▸ **The task**
Output the number of lines in the entries below with the string "handling" in them, and nothing further.

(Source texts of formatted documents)
########################################

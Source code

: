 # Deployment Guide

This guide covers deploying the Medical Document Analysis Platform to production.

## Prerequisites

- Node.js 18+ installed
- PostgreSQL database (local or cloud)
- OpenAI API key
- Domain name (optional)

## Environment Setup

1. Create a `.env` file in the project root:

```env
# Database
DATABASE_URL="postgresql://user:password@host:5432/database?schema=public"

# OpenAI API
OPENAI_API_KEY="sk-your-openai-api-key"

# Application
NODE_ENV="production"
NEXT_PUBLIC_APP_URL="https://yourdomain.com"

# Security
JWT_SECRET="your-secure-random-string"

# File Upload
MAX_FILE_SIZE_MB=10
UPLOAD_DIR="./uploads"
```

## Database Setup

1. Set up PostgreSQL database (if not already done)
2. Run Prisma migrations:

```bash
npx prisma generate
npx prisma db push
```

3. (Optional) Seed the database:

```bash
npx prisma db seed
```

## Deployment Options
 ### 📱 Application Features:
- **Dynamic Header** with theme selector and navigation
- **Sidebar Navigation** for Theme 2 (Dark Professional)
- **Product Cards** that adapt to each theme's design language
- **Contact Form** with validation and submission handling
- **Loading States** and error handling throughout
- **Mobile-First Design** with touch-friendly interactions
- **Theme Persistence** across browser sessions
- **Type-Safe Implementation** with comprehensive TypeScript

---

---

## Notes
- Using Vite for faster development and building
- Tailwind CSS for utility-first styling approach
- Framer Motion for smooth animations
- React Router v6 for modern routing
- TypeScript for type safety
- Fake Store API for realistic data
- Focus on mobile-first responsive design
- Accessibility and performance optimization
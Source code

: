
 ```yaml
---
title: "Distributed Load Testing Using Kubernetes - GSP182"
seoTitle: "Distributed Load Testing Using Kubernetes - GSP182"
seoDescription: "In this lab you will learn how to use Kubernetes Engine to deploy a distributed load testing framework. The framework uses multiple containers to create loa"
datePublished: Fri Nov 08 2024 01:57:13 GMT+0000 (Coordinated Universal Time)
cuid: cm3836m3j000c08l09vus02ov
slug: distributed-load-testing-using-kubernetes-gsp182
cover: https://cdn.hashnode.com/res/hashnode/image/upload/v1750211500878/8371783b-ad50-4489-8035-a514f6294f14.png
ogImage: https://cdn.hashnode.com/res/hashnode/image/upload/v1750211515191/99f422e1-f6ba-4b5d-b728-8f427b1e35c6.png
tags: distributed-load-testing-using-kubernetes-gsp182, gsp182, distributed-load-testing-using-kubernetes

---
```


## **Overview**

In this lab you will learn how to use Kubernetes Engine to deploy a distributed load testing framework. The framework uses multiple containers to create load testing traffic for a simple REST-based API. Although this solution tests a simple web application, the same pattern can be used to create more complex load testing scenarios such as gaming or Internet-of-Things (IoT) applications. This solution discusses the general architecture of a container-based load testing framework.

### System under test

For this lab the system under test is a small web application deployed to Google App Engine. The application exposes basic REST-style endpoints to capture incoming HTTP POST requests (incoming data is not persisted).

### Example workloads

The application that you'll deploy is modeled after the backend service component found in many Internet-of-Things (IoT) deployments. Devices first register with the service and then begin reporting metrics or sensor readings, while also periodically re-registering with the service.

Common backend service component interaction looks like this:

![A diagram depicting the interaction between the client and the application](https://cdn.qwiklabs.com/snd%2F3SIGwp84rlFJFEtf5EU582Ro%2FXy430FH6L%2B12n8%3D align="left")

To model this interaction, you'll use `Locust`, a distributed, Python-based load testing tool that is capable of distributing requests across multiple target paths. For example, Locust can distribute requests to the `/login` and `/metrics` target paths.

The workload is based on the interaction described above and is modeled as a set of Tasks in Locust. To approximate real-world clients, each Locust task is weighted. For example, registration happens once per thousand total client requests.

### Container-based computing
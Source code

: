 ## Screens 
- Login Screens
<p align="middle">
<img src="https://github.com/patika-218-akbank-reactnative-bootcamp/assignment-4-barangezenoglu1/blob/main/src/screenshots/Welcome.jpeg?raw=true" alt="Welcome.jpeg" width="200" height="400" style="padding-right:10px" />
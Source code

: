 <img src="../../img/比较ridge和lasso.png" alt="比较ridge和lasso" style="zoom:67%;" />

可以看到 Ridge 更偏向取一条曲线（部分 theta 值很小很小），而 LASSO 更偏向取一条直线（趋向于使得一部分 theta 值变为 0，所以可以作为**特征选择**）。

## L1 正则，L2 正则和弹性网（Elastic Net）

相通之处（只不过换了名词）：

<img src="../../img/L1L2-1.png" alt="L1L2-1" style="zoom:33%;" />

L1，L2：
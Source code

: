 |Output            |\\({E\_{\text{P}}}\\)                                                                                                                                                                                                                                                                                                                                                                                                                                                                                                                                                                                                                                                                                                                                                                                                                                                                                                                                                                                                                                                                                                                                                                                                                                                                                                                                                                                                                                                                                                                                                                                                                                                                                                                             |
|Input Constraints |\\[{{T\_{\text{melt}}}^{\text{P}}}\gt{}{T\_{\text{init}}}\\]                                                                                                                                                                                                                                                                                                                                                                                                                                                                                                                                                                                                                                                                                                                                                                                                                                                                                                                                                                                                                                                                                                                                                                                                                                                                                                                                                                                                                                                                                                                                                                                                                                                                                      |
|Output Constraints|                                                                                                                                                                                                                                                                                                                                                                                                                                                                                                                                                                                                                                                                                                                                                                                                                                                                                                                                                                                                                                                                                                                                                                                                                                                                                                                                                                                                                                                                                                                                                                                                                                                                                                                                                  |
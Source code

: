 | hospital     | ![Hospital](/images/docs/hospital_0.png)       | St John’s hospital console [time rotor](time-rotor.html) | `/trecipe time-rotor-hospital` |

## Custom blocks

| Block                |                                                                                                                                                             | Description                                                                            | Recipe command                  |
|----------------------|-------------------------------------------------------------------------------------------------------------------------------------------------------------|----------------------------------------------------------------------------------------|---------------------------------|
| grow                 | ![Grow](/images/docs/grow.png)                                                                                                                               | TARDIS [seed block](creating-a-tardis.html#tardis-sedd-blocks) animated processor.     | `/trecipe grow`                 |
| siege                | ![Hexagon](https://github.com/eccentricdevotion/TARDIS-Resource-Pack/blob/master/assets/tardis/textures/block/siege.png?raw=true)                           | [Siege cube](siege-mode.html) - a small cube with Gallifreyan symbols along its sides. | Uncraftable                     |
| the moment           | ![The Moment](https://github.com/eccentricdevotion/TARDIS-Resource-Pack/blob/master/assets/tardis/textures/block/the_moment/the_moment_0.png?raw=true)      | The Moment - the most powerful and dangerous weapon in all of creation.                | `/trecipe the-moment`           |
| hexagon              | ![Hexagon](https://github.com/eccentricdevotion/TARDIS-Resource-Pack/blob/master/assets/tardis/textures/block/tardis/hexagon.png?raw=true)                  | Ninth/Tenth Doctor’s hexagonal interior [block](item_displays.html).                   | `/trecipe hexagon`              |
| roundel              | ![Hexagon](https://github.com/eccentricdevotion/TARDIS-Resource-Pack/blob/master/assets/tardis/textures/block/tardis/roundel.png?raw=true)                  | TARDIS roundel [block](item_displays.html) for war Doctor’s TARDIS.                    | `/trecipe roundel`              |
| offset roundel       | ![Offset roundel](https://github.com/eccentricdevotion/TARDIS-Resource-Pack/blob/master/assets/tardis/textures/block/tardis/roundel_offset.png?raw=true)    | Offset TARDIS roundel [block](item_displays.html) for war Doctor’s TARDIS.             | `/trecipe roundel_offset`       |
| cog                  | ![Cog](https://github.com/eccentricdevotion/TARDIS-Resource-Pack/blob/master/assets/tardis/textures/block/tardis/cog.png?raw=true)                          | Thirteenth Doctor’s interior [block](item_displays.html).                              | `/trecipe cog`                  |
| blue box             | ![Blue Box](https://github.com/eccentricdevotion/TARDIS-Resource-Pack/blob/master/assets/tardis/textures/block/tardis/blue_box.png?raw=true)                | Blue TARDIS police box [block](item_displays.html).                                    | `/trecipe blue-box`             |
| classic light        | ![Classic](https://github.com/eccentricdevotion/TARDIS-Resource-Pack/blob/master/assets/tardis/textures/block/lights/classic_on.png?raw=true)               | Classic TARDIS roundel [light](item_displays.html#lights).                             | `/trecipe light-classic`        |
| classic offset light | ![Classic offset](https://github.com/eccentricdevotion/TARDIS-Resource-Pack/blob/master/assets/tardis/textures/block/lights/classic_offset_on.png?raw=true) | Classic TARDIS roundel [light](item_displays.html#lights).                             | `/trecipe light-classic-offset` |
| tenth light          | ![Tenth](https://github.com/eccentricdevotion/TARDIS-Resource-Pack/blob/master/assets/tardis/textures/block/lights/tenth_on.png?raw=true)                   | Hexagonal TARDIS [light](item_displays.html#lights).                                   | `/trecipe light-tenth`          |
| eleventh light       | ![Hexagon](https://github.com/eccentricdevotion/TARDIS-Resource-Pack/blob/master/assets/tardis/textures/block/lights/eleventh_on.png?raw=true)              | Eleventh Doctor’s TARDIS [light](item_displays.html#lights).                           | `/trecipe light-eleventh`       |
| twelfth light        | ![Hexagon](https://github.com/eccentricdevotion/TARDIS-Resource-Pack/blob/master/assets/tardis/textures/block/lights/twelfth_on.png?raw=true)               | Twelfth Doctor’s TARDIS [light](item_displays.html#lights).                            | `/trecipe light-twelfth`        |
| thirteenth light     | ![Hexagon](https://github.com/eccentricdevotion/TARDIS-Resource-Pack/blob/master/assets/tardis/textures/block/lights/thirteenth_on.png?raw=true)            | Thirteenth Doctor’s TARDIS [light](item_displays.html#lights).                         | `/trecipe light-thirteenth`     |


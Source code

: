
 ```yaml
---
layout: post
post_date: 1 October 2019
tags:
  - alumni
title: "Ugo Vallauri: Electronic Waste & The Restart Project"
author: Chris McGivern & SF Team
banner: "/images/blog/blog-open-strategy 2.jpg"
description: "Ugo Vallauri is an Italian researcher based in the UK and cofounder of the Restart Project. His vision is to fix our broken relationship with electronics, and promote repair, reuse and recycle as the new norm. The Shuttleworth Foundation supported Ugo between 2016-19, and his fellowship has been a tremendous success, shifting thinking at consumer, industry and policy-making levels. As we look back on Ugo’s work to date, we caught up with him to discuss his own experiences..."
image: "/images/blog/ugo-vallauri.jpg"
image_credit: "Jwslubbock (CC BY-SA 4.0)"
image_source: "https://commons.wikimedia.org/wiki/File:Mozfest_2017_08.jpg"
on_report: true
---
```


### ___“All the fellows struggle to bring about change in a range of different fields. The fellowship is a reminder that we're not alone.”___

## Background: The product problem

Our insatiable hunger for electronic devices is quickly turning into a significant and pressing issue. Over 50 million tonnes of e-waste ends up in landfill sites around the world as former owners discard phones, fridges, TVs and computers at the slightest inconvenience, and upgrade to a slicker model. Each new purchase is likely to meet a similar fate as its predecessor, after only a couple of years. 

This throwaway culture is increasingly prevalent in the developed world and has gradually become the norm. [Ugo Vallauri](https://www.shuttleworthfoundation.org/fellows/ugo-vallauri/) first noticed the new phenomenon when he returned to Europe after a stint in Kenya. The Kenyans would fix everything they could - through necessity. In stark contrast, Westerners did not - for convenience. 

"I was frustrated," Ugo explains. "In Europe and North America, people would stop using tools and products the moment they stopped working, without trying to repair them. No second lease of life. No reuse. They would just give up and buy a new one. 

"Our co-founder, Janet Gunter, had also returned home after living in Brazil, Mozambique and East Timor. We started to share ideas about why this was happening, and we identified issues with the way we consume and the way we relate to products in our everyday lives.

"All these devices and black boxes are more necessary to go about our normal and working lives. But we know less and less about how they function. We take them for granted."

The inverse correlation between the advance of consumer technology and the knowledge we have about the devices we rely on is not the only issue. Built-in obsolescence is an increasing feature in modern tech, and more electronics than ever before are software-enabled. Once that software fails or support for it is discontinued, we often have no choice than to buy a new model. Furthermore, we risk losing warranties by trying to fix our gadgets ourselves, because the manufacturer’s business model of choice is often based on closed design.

########################################

▸ **Solution to this problem**
2